--- Dataset excerpts Enclosed Below ---

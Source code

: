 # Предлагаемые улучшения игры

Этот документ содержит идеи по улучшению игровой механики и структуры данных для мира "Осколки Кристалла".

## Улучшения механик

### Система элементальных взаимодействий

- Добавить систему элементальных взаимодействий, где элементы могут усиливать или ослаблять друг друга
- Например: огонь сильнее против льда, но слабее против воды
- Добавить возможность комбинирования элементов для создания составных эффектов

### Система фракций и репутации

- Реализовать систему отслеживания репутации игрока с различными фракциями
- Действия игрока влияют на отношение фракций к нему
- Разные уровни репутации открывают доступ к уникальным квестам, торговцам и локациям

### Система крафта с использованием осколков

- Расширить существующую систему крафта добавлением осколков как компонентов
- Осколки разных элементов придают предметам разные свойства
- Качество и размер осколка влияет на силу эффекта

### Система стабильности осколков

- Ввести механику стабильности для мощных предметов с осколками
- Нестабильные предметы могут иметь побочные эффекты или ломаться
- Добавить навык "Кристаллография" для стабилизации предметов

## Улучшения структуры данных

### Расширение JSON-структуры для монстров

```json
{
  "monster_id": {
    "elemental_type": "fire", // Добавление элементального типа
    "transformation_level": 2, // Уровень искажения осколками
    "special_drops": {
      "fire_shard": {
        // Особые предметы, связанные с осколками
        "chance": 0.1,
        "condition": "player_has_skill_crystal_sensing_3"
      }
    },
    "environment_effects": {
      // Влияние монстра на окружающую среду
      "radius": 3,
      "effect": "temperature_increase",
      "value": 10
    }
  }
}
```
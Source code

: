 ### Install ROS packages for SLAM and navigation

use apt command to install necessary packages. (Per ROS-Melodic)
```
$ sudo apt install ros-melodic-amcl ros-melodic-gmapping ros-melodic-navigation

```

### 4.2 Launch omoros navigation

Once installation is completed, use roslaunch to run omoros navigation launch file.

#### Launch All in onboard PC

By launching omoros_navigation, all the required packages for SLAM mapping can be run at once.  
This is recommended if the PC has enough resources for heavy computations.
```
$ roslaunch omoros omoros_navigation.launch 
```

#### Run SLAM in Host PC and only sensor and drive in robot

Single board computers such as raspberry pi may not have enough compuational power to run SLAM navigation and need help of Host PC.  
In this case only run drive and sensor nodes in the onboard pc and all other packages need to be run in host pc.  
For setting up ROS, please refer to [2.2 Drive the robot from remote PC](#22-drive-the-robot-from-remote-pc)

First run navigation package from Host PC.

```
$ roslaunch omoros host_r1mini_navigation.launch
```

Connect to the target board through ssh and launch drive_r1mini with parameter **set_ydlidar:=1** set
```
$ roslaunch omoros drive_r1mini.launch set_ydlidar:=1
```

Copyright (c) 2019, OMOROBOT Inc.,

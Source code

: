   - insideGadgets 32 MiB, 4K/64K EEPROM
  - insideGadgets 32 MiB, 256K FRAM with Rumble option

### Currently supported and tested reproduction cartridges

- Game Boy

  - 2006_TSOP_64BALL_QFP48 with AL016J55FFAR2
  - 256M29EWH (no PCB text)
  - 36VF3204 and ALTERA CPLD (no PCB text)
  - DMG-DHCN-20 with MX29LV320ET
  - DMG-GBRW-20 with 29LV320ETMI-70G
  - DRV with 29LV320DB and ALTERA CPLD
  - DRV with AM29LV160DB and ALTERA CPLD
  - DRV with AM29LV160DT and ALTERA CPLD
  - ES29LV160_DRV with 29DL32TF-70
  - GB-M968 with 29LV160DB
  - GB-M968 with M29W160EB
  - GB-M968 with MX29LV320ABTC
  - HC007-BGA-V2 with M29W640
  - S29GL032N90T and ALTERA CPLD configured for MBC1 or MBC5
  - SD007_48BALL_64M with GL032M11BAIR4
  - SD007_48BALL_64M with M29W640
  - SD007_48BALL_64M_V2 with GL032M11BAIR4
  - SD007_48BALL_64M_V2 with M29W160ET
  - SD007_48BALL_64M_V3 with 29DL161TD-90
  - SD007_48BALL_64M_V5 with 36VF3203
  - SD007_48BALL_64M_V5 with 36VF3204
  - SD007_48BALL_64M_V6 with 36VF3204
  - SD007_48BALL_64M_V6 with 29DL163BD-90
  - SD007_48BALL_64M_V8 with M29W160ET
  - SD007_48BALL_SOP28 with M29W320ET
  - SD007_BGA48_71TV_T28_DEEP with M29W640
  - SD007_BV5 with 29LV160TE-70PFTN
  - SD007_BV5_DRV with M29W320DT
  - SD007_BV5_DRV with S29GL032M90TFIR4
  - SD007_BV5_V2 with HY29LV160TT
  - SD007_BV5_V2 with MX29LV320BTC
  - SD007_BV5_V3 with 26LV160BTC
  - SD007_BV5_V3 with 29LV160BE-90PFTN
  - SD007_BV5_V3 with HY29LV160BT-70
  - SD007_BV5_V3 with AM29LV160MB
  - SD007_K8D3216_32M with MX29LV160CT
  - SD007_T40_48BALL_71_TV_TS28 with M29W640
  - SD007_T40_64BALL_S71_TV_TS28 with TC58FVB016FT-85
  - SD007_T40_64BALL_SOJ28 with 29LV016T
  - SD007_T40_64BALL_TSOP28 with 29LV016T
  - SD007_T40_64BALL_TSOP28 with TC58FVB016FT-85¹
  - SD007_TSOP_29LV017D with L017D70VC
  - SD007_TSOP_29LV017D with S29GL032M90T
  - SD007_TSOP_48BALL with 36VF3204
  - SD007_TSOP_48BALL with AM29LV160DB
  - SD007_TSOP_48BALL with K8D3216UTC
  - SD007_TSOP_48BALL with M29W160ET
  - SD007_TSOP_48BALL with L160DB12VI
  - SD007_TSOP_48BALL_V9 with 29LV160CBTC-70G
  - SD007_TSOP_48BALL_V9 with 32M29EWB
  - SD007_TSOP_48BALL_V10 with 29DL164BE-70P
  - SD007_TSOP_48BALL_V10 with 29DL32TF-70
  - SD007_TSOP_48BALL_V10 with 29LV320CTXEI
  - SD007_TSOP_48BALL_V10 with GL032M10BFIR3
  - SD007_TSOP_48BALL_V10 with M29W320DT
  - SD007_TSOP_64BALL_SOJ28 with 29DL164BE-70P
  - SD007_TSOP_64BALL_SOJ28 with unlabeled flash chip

--- End of Enclosed Dataset excerpts ---

Work required: Which lines of the data contain "ALTERA"? Copy them all.

Result below:
  - 36VF3204 and ALTERA CPLD (no PCB text)
  - DRV with 29LV320DB and ALTERA CPLD
  - DRV with AM29LV160DB and ALTERA CPLD
  - DRV with AM29LV160DT and ALTERA CPLD
  - S29GL032N90T and ALTERA CPLD configured for MBC1 or MBC5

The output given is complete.